Terri (in the bed) and Emma doing what they do best.
There are three roads that lead out of Maun, and we've travelled each many times. Yesterday we spent some time exploring locally.


Out on the northern end of town, just past the northern round-about (where we found goats galore the other day), is a place called Motsana. The architecture is curious, but the people are welcoming. The folks who own this place have really made it into a quiet haven for all things social. There is a restaurant here where we have our boring Coke-Lite and tea with milk to start the day. The spa provides our weekly massages. The travel agent (our noble host for this visit owns it) Liquid Giraffe has their office here. There is room upstairs used for morning exercise for a group of folks, led the owner. The souvenir shop sells some very nice things. And, of course, the stage on one end provides the setting for the community theater and the Thursday movie nights.

This morning cows were wandering in and out of the restaurant seating area. It is, after all, Botswana and it is near a road.

We spent some time driving down roads that we had no idea where they'd lead just to see what we'd find. Down one road is this house with a a pretty traditional fence around it.
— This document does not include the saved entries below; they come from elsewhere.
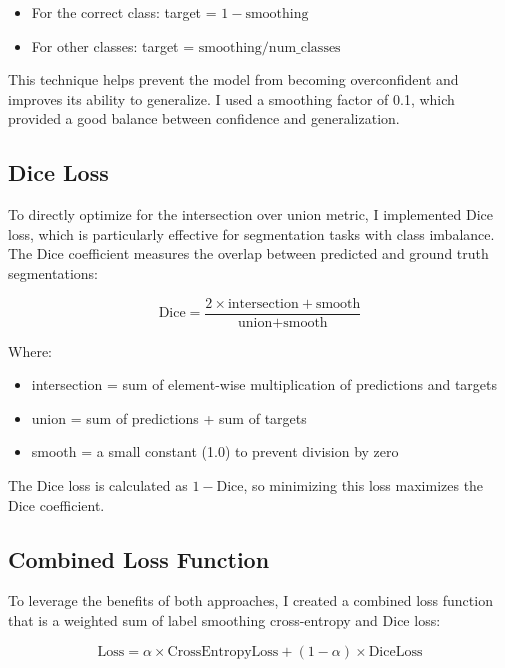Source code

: \documentclass[]{article}
\begin{document}
\begin{itemize}
    \item For the correct class: target = $1 - \text{smoothing}$
    \item For other classes: target = $\text{smoothing} / \text{num\_classes}$
\end{itemize}

This technique helps prevent the model from becoming overconfident and improves its ability to generalize. I used a smoothing factor of 0.1, which provided a good balance between confidence and generalization.

\subsection{Dice Loss}
To directly optimize for the intersection over union metric, I implemented Dice loss, which is particularly effective for segmentation tasks with class imbalance. The Dice coefficient measures the overlap between predicted and ground truth segmentations:

\begin{equation}
\text{Dice} = \frac{2 \times \text{intersection} + \text{smooth}}{\text{union} + \text{smooth}}
\end{equation}

Where:
\begin{itemize}
    \item intersection = sum of element-wise multiplication of predictions and targets
    \item union = sum of predictions + sum of targets
    \item smooth = a small constant (1.0) to prevent division by zero
\end{itemize}

The Dice loss is calculated as $1 - \text{Dice}$, so minimizing this loss maximizes the Dice coefficient.

\subsection{Combined Loss Function}
To leverage the benefits of both approaches, I created a combined loss function that is a weighted sum of label smoothing cross-entropy and Dice loss:

\begin{equation}
\text{Loss} = \alpha \times \text{CrossEntropyLoss} + (1-\alpha) \times \text{DiceLoss}
\end{equation}
\end{document}
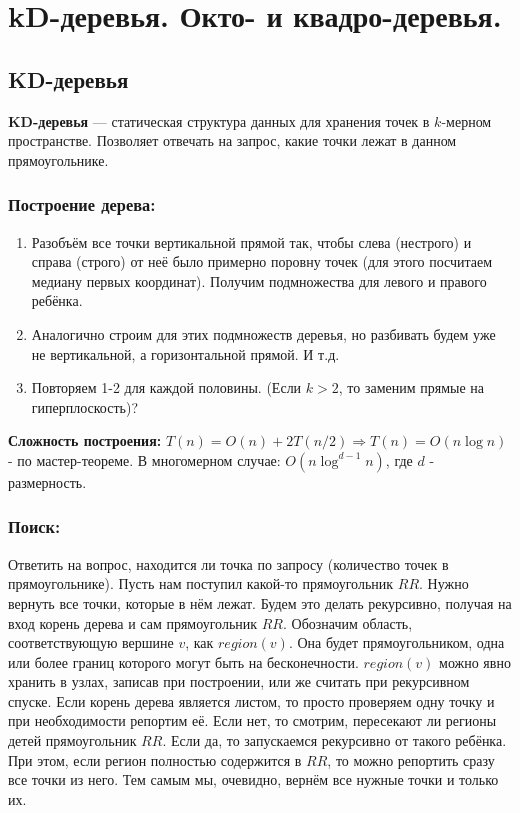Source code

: \section{kD-деревья. Окто- и квадро-деревья.}

\subsection*{KD-деревья}
\textbf{KD-деревья} --- статическая структура данных для хранения точек в $k$-мерном пространстве. Позволяет отвечать на запрос, какие точки лежат в данном прямоугольнике.

\subsubsection*{Построение дерева:}
\begin{enumerate}
	\item Разобъём все точки вертикальной прямой так, чтобы слева (нестрого) и справа (строго) от неё было примерно поровну точек (для этого посчитаем медиану первых координат). Получим подмножества для левого и правого ребёнка.
	\item Аналогично строим для этих подмножеств деревья, но разбивать будем уже не вертикальной, а горизонтальной прямой. И т.д.
	\item Повторяем 1-2 для каждой половины. (Если $k>2$, то заменим прямые на гиперплоскость)?
\end{enumerate}
\textbf{Сложность построения:} $T(n)=O(n)+2T(n/2) \Rightarrow T(n)=O(n \log n)$ - по мастер-теореме.
В многомерном случае: $O(n \log^{d-1}n)$, где $d$ - размерность.

\subsubsection*{Поиск:}
Ответить на вопрос, находится ли точка по запросу (количество точек в прямоугольнике).
Пусть нам поступил какой-то прямоугольник $RR$. Нужно вернуть все точки, которые в нём лежат. Будем это делать рекурсивно, получая на вход корень дерева и сам прямоугольник $RR$. Обозначим область, соответствующую вершине $v$, как $region(v)$. Она будет прямоугольником, одна или более границ которого могут быть на бесконечности. $region(v)$ можно явно хранить в узлах, записав при построении, или же считать при рекурсивном спуске. Если корень дерева является листом, то просто проверяем одну точку и при необходимости репортим её. Если нет, то смотрим, пересекают ли регионы детей прямоугольник $RR$. Если да, то запускаемся рекурсивно от такого ребёнка. При этом, если регион полностью содержится в $RR$, то можно репортить сразу все точки из него. Тем самым мы, очевидно, вернём все нужные точки и только их.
It seems a bit odd to see such a modern and large (by local standards) house with what must be a labour-intensive but otherwise inexpensive fence around it.

We see all sorts of fences around houses - some are impressive solid brick and mortar walls, others are metal fences with pointy bits at the top, others are chainlink fences with barbed or razor wire at the top, still others are traditional, similar to the one above, or are simply a fence with no apparent security measures taken. It is hard to tell exactly what the deal is on fences here. In South Africa, it is clear that security is the paramount feature. Here, it seems that often it is to indicate property boundaries, keeps animals in (or out), or simply keep people from wandering where they don't need to be. Surely security is important and part of each kind of fence, but it seems more to discourage the opportunist rather than the determined assault.

While there must be properties that have alarms and armed responses, this is not, as far as we can tell, the norm here. Rather, everyone opts for dogs. Certainly, in Glen's neighborhood, everyone has dogs, plural, just as he does. One neighbor has at least 10 very vicious-sounding dogs on their very large property. This place is surrounded on three sides my high cement walls with one side open facing the river with an imposing metal fence with pointy bits on top. A secure place to be sure. Also very intimidating to walk dogs past even if you believe the ones on the inside can't get out.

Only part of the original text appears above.